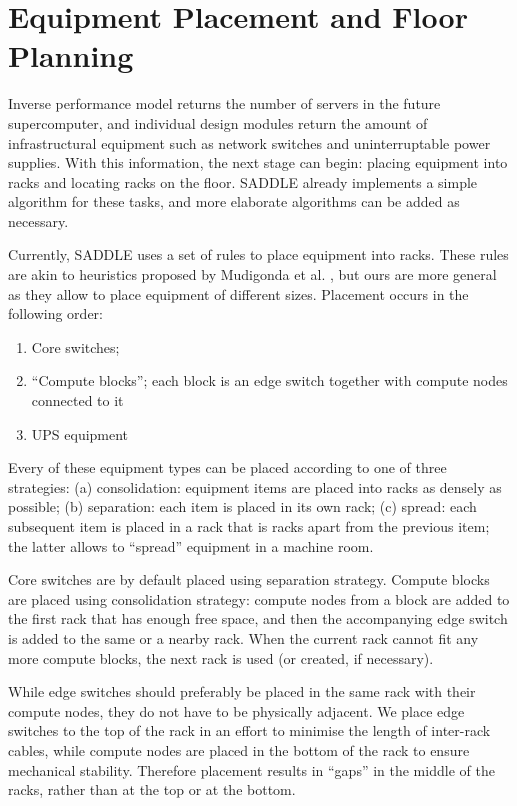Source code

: \documentclass[runningheads,a4paper]{llncs}
\begin{document}
\section{Equipment Placement and Floor Planning}

Inverse performance model returns the number of servers in the future supercomputer, and individual design modules return the amount of infrastructural equipment such as network switches and uninterruptable power supplies. With this information, the next stage can begin: placing equipment into racks and locating racks on the floor. SADDLE already implements a simple algorithm for these tasks, and more elaborate algorithms can be added as necessary.

Currently, SADDLE uses a set of rules to place equipment into racks. These rules are akin to heuristics proposed by Mudigonda et al. \cite{mudigonda2011taming}, but ours are more general as they allow to place equipment of different sizes. Placement occurs in the following order:

\begin{enumerate}
\item Core switches;
\item ``Compute blocks''; each block is an edge switch together with compute nodes connected to it
\item UPS equipment
\end{enumerate}

Every of these equipment types can be placed according to one of three strategies: (a) consolidation: equipment items are placed into racks as densely as possible; (b) separation: each item is placed in its own rack; (c) spread: each subsequent item is placed in a rack that is  racks apart from the previous item; the latter allows to ``spread'' equipment in a machine room.

Core switches are by default placed using separation strategy. Compute blocks are placed using consolidation strategy: compute nodes from a block are added to the first rack that has enough free space, and then the accompanying edge switch is added to the same or a nearby rack. When the current rack cannot fit any more compute blocks, the next rack is used (or created, if necessary).

While edge switches should preferably be placed in the same rack with their compute nodes, they do not have to be physically adjacent. We place edge switches to the top of the rack in an effort to minimise the length of inter-rack cables, while compute nodes are placed in the bottom of the rack to ensure mechanical stability. Therefore placement results in ``gaps'' in the middle of the racks, rather than at the top or at the bottom.
\end{document}
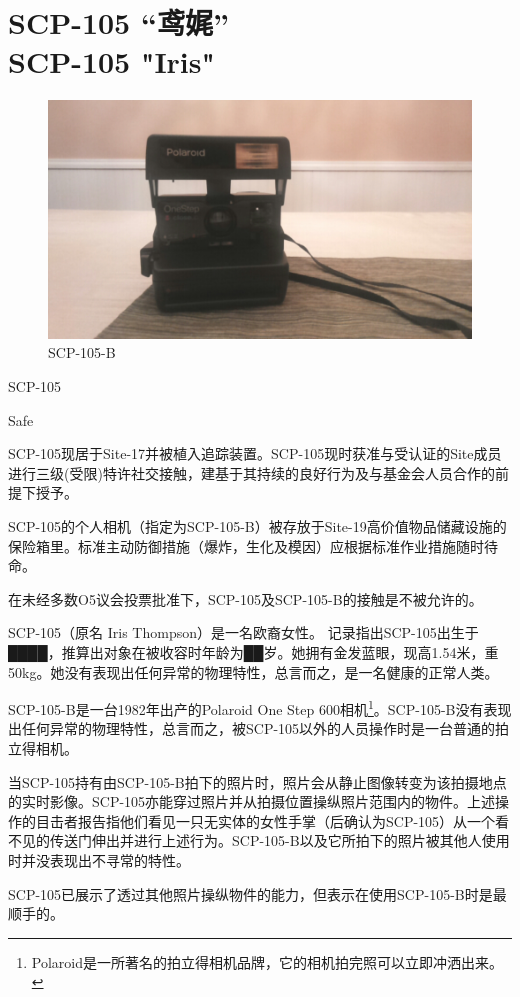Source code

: \chapter[SCP-105 “鸢娓”]{
    SCP-105 “鸢娓”\\
    SCP-105 "Iris"
}

\label{chap:SCP-105}

\begin{figure}[H]
    \centering
    \includegraphics[width=0.5\linewidth]{images/SCP-105.jpg}
    \caption*{SCP-105-B}
\end{figure}

SCP-105

Safe

SCP-105现居于Site-17并被植入追踪装置。SCP-105现时获准与受认证的Site成员进行三级(受限)特许社交接触，建基于其持续的良好行为及与基金会人员合作的前提下授予。

SCP-105的个人相机（指定为SCP-105-B）被存放于Site-19高价值物品储藏设施的保险箱里。标准主动防御措施（爆炸，生化及模因）应根据标准作业措施随时待命。

在未经多数O5议会投票批准下，SCP-105及SCP-105-B的接触是不被允许的。

SCP-105（原名 Iris Thompson）是一名欧裔女性。 记录指出SCP-105出生于████，推算出对象在被收容时年龄为██岁。她拥有金发蓝眼，现高1.54米，重50kg。她没有表现出任何异常的物理特性，总言而之，是一名健康的正常人类。

SCP-105-B是一台1982年出产的Polaroid One Step 600相机\footnote{Polaroid是一所著名的拍立得相机品牌，它的相机拍完照可以立即冲洒出来。}。SCP-105-B没有表现出任何异常的物理特性，总言而之，被SCP-105以外的人员操作时是一台普通的拍立得相机。

当SCP-105持有由SCP-105-B拍下的照片时，照片会从静止图像转变为该拍摄地点的实时影像。SCP-105亦能穿过照片并从拍摄位置操纵照片范围内的物件。上述操作的目击者报告指他们看见一只无实体的女性手掌（后确认为SCP-105）从一个看不见的传送门伸出并进行上述行为。SCP-105-B以及它所拍下的照片被其他人使用时并没表现出不寻常的特性。

SCP-105已展示了透过其他照片操纵物件的能力，但表示在使用SCP-105-B时是最顺手的。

————

• _WORK TO COMPLETE_
Throughout the data above, find each line that includes the string "Iris"; state only how many there are.

• _SOLUTION TO THIS PROBLEM_
2